Câmara mantém veto à lei que criaria mais sanções à venda e uso de ‘chumbinho’, em Marechal Cândido Rondon, PR
Foto: Cristiano Viteck

Na primeira votação mais polêmica da nova legislatura da Câmara de Marechal Cândido Rondon, na noite de ontem (22) a maioria dos vereadores decidiu pela manutenção do veto integral do prefeito Marcio Rauber a um projeto de lei de autoria do vereador Arion Nasihgil. Aprovada ainda no final do ano passado, a matéria tinha como objetivo impor mais penas a empresas rondonenses que comercializarem o composto do grupo químico dos carbamatos e organofosforados, conhecido como veneno “chumbinho.

O produto, conforme grupos dedicados à proteção animal, é utilizado no envenenamento de cães e gatos, entre outros animais.

O prefeito Marcio Rauber justificou o veto com a afirmação de que há anos existem leis federais e estaduais que proíbem a distribuição, importação, comercialização e uso deste tipo de veneno. 

“Se o uso e a comercialização já são proibidos em todo o território nacional, por evidente que inexiste razão para que se edite norma com idêntico conteúdo, em âmbito municipal”, declarou.

Além disso, o prefeito reforçou que a fiscalização no Estado referente ao cumprimento destas leis está sob responsabilidade da Agência de Defesa Agropecuária do Paraná – Adapar. Assim, completou Marcio Rauber, as denúncias sobre o descumprimento da legislação devem ser encaminhadas a este órgão, para que os responsáveis pela fiscalização adotem as medidas necessárias.

Concordaram com a argumentação do prefeito e votaram pela manutenção do veto os vereadores Gordinho do Suco, Neco, Dionir Briesch, Suko, Rafael Heinrich, Vanderlei Sauer, Juca e Paleta. Os últimos três são integrantes da Comissão de Justiça e Redação, que no seu parecer também concordou com veto.

Já os que votaram pela derrubada foram Arion Nasihgil, Moacir Froehlich, Claudinho e Iloir Padeiro. Eram necessários sete votos contrários ao veto para anulá-lo. Como isso não aconteceu, o projeto de lei será arquivado.

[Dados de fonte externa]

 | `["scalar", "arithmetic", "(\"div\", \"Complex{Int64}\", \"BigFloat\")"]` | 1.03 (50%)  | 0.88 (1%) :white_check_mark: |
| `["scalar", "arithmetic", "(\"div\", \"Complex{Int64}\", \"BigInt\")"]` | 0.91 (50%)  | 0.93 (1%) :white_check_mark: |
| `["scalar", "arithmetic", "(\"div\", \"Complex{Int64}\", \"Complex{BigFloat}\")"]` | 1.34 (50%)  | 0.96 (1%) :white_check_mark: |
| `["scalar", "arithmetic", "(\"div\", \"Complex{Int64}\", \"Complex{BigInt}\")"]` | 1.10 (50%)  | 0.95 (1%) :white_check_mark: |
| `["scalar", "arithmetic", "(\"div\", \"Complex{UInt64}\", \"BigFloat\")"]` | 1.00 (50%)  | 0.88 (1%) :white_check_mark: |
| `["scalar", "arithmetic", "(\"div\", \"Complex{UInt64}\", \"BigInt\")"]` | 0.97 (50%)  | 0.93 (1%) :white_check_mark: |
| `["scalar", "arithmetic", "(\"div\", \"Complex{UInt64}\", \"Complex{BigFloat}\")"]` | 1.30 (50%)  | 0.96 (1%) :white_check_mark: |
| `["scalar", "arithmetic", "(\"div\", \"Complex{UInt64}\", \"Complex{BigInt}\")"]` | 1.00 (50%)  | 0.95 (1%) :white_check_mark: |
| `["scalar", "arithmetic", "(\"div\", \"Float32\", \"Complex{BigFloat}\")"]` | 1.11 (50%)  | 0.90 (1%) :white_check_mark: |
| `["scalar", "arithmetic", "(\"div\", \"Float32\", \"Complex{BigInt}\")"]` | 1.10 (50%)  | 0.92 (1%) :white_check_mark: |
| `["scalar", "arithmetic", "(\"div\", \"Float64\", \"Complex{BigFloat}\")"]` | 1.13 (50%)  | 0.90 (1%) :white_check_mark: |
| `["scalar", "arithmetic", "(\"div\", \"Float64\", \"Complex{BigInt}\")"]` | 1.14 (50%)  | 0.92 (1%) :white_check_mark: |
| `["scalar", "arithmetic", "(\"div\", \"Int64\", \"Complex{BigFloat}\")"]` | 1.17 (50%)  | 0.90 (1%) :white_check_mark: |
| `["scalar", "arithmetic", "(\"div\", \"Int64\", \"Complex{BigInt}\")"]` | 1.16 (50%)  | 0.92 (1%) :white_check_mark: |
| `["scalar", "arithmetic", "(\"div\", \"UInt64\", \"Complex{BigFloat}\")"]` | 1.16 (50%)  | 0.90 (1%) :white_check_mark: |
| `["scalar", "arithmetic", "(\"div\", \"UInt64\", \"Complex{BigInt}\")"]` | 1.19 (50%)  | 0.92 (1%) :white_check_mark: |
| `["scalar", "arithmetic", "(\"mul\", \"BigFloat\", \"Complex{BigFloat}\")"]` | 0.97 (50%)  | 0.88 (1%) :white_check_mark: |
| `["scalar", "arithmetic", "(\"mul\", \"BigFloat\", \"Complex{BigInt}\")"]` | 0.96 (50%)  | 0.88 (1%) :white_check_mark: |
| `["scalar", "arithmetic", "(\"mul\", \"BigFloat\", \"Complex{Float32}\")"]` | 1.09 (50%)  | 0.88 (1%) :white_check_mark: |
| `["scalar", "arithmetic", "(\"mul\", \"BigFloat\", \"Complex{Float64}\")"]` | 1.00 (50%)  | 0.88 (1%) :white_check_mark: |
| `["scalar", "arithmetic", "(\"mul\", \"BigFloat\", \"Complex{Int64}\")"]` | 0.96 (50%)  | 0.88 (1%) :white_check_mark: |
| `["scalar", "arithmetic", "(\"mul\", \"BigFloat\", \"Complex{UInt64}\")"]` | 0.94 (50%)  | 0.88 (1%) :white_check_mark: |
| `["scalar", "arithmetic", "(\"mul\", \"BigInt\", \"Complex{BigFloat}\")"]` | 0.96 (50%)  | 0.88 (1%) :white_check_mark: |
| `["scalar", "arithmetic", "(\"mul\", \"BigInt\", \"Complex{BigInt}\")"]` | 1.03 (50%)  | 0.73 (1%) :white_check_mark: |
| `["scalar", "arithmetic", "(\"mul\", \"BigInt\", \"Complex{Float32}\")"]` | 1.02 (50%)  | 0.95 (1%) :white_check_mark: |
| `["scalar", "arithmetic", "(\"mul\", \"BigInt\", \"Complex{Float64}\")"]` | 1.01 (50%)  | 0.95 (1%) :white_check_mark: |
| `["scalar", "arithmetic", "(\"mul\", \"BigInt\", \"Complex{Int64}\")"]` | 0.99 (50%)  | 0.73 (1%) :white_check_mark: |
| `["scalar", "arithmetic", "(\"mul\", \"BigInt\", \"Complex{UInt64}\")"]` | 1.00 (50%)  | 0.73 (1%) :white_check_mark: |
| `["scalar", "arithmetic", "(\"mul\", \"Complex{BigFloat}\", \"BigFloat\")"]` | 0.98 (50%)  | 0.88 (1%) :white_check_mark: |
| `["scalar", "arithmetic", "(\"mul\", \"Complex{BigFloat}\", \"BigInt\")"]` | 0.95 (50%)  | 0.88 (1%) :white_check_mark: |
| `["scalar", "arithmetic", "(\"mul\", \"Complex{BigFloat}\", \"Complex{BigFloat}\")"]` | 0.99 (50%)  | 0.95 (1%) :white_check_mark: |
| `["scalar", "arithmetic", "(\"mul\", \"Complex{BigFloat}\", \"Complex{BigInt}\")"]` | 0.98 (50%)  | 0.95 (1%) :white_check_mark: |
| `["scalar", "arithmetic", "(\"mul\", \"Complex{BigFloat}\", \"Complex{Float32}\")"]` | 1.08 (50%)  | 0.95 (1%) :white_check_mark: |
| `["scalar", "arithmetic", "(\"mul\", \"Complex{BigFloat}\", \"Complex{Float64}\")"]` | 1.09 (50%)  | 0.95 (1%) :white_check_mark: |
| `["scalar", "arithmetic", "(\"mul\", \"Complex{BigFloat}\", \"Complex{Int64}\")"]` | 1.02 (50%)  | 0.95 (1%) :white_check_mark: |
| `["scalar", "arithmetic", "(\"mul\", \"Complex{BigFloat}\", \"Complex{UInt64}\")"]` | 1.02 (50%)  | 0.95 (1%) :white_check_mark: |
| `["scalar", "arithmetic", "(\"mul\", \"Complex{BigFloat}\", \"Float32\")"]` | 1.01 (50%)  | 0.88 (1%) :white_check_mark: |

O autor da proposta lamentou a decisão. “Quem perdeu essa votação não foi o vereador Arion. Foram a comunidade e os animais do nosso município. Digo para aqueles que defendem esta causa que continuaremos lutando para que a situação seja resolvida e outras questões pertinentes à causa animal sejam trazidas para esta Casa de Leis”, concluiu Arion Nasihgil.

O vereador presidente Pedro Rauber não participou da sessão por estar no grupo de risco da pandemia do novo Coronavírus. Também em razão do COVID-19, as sessões do Poder Legislativo estão sendo realizadas sem a presença de público, mas são transmitidas no site oficial da Câmara de Vereadores.

Fonte: Conecta Oeste


Nota do Olhar Animal: A substância mais letal da composição mais comum do chumbinho era o aldicarbe, um defensivo agrícola produzido pela Bayer. O Olhar Animal (ainda como Sentiens Defesa Animal) promoveu campanha contra a produção e comercialização deste agrotóxico no Brasil. Por conta desta ação e das de outras organizações, a Bayer suspendeu a comercialização do Temik (nome comercial) e, posteriormente, a ANVISA cancelou o registro do produto. O chumbinho sempre foi uma mistura de vários venenos. Mas é possível que ainda tenha o aldicarbe, contrabandeado de outros países. Continua sendo vendido até por camelôs, não é difícil encontrá-lo em agropecuárias. Tudo sob os olhares complacentes dos órgãos de vigilância sanitária que, quando muito, só agem se provocados. É bem menos do que se espera deles. O chumbinho continua fazendo inúmeras vítimas entre os animais humanos e não humanos.